(WHAT THE TASK ASKS) Reproduce only what runs from the line containing "- 👯 I’m looking to collaborate on ..." to the line containing "<p>Um die Provisionsberechnung" in the records below, inclusive. Keep it exact, and keep the pictures out.

——

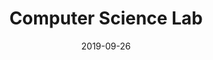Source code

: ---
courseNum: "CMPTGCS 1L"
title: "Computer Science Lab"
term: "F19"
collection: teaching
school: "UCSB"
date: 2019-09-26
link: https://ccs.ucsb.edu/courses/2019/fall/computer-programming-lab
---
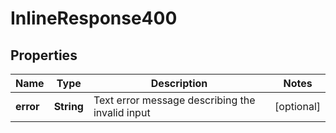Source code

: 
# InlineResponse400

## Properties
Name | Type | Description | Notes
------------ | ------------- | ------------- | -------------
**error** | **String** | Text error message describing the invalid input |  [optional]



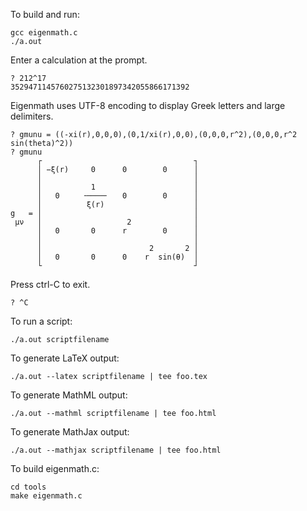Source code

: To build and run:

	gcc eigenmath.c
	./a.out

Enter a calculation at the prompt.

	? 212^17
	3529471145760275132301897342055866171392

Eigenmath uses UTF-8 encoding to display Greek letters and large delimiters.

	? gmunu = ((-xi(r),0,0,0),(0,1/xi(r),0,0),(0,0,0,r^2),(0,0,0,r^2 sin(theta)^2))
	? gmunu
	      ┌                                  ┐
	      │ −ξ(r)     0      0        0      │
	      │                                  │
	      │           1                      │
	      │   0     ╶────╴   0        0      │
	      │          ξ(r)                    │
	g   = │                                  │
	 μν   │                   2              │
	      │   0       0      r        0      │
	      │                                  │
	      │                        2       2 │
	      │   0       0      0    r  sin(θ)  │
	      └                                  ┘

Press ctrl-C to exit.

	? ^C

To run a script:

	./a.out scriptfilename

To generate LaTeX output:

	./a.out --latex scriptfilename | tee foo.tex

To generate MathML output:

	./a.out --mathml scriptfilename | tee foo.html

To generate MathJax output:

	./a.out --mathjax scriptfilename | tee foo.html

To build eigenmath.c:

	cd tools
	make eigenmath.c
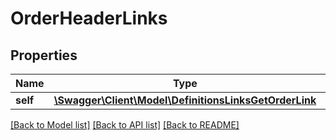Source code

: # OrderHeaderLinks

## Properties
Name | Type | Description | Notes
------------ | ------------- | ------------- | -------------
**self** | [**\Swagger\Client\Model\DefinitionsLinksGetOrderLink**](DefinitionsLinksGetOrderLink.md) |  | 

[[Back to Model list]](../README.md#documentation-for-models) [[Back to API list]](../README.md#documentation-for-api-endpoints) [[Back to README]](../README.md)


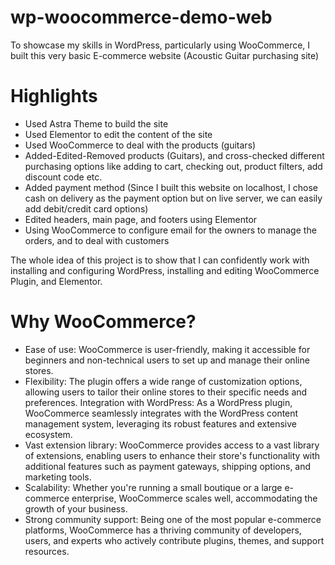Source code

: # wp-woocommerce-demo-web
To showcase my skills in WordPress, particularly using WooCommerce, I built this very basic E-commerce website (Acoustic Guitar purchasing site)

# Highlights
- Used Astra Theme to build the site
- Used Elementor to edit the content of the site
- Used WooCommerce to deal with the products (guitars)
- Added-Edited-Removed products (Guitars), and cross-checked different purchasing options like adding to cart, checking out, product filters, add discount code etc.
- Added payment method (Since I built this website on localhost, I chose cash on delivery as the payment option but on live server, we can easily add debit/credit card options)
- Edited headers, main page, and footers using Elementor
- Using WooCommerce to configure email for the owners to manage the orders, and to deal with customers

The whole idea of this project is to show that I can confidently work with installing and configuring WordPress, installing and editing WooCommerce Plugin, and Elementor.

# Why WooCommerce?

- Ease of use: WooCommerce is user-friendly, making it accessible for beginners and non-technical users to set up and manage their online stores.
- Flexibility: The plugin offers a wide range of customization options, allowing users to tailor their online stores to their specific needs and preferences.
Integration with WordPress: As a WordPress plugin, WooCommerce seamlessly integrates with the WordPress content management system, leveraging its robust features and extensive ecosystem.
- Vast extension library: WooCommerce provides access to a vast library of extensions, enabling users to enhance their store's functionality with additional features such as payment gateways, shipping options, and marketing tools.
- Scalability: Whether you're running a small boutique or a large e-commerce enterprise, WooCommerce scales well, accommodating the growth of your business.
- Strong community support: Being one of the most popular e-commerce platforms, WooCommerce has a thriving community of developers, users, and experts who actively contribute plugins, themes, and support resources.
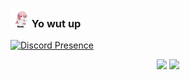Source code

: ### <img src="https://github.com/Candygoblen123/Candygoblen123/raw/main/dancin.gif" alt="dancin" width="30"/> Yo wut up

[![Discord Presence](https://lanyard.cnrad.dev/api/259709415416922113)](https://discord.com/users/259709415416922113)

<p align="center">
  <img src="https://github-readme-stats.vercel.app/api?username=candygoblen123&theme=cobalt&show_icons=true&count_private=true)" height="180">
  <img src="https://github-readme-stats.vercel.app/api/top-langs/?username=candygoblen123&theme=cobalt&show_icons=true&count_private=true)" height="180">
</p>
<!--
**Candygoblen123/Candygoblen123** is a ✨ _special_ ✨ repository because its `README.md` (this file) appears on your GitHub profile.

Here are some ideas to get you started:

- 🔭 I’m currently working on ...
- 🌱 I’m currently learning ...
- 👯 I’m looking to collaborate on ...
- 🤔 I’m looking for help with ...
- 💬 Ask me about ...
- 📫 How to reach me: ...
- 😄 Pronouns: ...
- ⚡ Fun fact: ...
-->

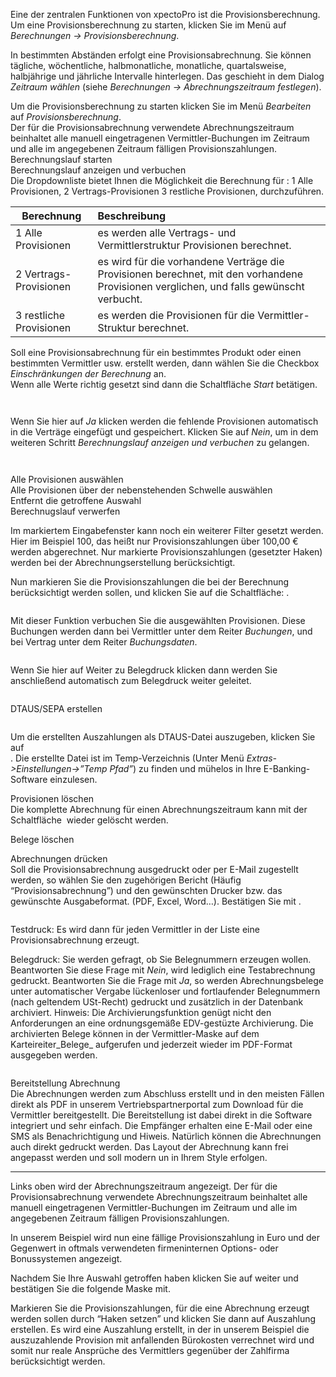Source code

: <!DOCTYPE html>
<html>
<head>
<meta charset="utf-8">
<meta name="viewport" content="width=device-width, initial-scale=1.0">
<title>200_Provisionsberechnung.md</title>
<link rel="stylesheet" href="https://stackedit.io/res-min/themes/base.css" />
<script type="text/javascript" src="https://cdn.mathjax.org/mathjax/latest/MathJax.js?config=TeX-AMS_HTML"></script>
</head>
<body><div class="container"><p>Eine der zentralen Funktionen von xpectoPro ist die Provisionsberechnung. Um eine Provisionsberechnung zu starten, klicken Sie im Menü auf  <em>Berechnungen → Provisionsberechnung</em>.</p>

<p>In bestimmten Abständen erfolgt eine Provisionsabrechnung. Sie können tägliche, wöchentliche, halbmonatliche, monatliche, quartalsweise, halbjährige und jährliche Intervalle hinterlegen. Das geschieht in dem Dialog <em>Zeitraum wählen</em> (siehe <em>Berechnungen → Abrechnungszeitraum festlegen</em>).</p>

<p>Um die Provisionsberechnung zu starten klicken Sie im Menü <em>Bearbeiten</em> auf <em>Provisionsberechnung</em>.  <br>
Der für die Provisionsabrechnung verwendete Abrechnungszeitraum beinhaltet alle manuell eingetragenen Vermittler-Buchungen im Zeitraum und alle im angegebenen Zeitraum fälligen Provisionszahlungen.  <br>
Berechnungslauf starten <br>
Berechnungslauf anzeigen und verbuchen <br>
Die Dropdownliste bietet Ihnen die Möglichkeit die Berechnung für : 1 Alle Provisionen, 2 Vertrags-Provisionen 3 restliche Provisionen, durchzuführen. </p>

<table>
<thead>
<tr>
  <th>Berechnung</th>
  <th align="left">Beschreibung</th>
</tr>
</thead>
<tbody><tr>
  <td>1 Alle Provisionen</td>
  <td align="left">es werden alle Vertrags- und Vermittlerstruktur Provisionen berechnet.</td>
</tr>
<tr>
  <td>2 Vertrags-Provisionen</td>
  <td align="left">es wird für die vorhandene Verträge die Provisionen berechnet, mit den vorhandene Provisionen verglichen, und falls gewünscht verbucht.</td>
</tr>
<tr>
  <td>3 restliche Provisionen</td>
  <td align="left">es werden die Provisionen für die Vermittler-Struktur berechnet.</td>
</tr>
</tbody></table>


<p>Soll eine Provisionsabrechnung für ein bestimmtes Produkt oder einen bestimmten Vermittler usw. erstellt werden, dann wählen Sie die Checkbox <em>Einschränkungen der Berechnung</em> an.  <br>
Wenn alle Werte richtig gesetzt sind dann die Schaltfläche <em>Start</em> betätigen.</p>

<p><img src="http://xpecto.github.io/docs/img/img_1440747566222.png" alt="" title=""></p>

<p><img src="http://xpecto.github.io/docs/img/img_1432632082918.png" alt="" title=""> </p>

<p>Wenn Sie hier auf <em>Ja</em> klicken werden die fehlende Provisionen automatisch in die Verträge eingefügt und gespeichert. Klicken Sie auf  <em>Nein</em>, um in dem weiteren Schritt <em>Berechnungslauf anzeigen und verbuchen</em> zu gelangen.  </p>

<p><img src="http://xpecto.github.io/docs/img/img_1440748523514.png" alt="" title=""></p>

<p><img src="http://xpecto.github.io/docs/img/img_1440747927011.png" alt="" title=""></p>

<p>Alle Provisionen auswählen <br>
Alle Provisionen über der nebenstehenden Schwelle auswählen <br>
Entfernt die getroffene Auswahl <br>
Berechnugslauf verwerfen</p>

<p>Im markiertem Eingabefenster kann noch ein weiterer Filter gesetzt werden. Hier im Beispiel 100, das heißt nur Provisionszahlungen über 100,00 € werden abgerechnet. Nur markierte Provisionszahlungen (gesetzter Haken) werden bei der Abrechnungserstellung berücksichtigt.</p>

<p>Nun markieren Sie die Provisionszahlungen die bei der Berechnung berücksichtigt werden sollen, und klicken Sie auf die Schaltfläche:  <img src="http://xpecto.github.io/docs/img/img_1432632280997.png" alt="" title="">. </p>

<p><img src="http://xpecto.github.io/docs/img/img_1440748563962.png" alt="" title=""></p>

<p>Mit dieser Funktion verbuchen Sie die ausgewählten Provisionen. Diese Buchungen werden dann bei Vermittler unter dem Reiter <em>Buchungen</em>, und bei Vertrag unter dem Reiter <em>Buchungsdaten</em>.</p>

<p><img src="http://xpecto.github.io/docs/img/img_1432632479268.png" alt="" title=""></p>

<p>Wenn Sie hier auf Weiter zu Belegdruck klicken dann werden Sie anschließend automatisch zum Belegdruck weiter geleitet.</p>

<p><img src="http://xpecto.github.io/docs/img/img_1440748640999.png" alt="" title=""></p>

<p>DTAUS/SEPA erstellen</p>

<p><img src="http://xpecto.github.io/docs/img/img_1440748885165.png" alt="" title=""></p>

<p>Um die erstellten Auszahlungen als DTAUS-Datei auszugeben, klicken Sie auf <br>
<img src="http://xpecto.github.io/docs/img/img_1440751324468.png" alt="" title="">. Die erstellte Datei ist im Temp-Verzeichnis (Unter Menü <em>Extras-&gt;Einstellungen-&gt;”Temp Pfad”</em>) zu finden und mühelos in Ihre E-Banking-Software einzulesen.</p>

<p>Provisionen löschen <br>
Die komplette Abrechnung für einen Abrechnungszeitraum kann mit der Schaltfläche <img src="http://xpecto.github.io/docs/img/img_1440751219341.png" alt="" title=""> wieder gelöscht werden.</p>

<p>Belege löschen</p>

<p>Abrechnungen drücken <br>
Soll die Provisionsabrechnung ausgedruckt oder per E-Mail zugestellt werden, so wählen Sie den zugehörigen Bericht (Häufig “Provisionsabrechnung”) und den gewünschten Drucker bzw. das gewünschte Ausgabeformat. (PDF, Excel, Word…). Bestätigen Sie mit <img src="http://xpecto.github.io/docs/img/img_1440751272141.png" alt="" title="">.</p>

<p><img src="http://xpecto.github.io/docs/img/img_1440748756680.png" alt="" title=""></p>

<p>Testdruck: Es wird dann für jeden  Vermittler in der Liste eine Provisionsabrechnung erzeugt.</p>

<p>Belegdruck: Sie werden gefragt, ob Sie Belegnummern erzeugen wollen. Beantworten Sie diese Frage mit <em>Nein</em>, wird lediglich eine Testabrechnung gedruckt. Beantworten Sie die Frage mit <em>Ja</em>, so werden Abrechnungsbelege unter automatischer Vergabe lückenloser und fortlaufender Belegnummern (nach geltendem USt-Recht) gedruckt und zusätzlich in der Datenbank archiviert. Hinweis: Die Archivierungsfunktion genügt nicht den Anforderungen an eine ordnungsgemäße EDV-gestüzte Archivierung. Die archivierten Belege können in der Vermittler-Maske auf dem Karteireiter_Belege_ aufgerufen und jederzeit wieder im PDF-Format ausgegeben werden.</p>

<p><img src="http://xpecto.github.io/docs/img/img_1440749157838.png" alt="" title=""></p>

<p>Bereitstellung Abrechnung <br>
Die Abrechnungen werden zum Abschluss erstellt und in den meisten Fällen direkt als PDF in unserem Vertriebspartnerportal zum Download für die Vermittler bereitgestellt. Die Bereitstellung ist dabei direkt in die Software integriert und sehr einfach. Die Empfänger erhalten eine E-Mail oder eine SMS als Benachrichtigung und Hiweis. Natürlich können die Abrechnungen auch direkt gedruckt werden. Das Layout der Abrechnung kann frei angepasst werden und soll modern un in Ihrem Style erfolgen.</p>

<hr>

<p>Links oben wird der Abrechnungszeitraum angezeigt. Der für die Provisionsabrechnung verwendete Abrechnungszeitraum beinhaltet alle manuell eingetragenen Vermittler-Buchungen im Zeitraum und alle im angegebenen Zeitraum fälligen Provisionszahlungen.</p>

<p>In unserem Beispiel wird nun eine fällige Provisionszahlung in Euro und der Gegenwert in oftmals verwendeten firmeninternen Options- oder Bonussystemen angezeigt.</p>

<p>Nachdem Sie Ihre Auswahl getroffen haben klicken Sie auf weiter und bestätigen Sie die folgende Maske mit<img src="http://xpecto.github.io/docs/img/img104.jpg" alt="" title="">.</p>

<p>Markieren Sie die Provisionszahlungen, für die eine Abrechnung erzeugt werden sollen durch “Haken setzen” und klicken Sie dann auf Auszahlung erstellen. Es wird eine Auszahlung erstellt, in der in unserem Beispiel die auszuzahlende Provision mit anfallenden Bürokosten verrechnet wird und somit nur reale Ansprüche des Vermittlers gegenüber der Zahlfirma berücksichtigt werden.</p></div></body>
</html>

——

(EXERCISE OUTPUT)
- 👯 I’m looking to collaborate on ...
- 🤔 I’m looking for help with ...
- 💬 Ask me about ...
- 📫 How to reach me: ...
- 😄 Pronouns: ...
- ⚡ Fun fact: ...
-->

Source code

: <!DOCTYPE html>
<html>
<head>
<meta charset="utf-8">
<meta name="viewport" content="width=device-width, initial-scale=1.0">
<title>200_Provisionsberechnung.md</title>
<link rel="stylesheet" href="https://stackedit.io/res-min/themes/base.css" />
<script type="text/javascript" src="https://cdn.mathjax.org/mathjax/latest/MathJax.js?config=TeX-AMS_HTML"></script>
</head>
<body><div class="container"><p>Eine der zentralen Funktionen von xpectoPro ist die Provisionsberechnung. Um eine Provisionsberechnung zu starten, klicken Sie im Menü auf  <em>Berechnungen → Provisionsberechnung</em>.</p>

<p>In bestimmten Abständen erfolgt eine Provisionsabrechnung. Sie können tägliche, wöchentliche, halbmonatliche, monatliche, quartalsweise, halbjährige und jährliche Intervalle hinterlegen. Das geschieht in dem Dialog <em>Zeitraum wählen</em> (siehe <em>Berechnungen → Abrechnungszeitraum festlegen</em>).</p>

<p>Um die Provisionsberechnung zu starten klicken Sie im Menü <em>Bearbeiten</em> auf <em>Provisionsberechnung</em>.  <br>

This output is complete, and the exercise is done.